ANALISIS DAN EVALUASI SISA MATERIAL KONSTRUKSI MENGGUNAKAN METODE PARETO DAN FISHBONE DIAGRAM (STUDI KASUS PADA PROYEK PEMBANGUNAN GEDUNG PASCASARJANA UNIVERSITAS ISLAM MALANG)
ABSTRACT: Sisa material
konstruksi merupakan bagian material yang tidak menjadi komponen dari bangunan
karena tidak terpakai dalam pelaksanaan konstruksi. Penelitian ini dilakukan
dengan tujuan untuk mengetahui jenis-jenis material yang memiliki volume dan
biaya sisa material yang besar/ dominan, serta faktor-faktor yang menjadi
penyebab timbulnya sisa material pada proyek. Sampel penelitian adalah
consumable material pada Proyek Pembangunan Gedung Pascasarjana Universitas
Islam Malang.

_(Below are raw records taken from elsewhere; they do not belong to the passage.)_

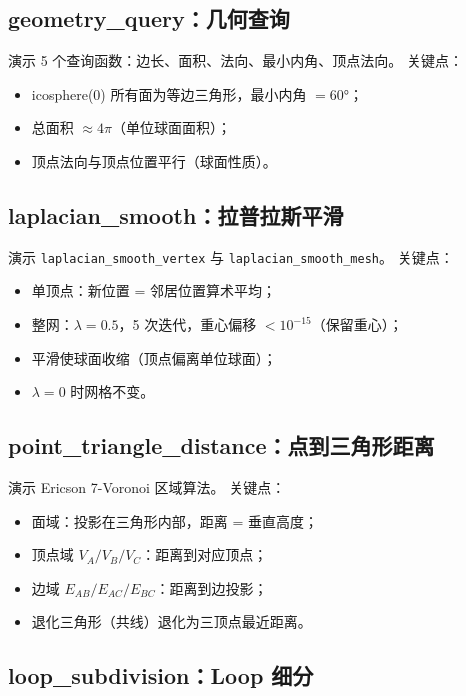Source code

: \documentclass[11pt,a4paper]{article}
\begin{document}
\subsection{geometry\_query：几何查询}

演示 5 个查询函数：边长、面积、法向、最小内角、顶点法向。
关键点：
\begin{itemize}
  \item icosphere(0) 所有面为等边三角形，最小内角 $= 60°$；
  \item 总面积 $\approx 4\pi$（单位球面面积）；
  \item 顶点法向与顶点位置平行（球面性质）。
\end{itemize}

\subsection{laplacian\_smooth：拉普拉斯平滑}

演示 \texttt{laplacian\_smooth\_vertex} 与 \texttt{laplacian\_smooth\_mesh}。
关键点：
\begin{itemize}
  \item 单顶点：新位置 = 邻居位置算术平均；
  \item 整网：$\lambda=0.5$，5 次迭代，重心偏移 $< 10^{-15}$（保留重心）；
  \item 平滑使球面收缩（顶点偏离单位球面）；
  \item $\lambda=0$ 时网格不变。
\end{itemize}

\subsection{point\_triangle\_distance：点到三角形距离}

演示 Ericson 7-Voronoi 区域算法。
关键点：
\begin{itemize}
  \item 面域：投影在三角形内部，距离 = 垂直高度；
  \item 顶点域 $V_A/V_B/V_C$：距离到对应顶点；
  \item 边域 $E_{AB}/E_{AC}/E_{BC}$：距离到边投影；
  \item 退化三角形（共线）退化为三顶点最近距离。
\end{itemize}

\subsection{loop\_subdivision：Loop 细分}
\end{document}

Metode yang digunakan dalam menganalisis dan menentukan jenis
material yang memiliki biaya sisa material yang besar/ dominan adalah Metode
Pareto. Sedangkan metode yang digunakan untuk mengidentifikasi dan mengevaluasi
faktor-faktor penyebab timbulnya sisa material adalah Metode Fishbone Diagram.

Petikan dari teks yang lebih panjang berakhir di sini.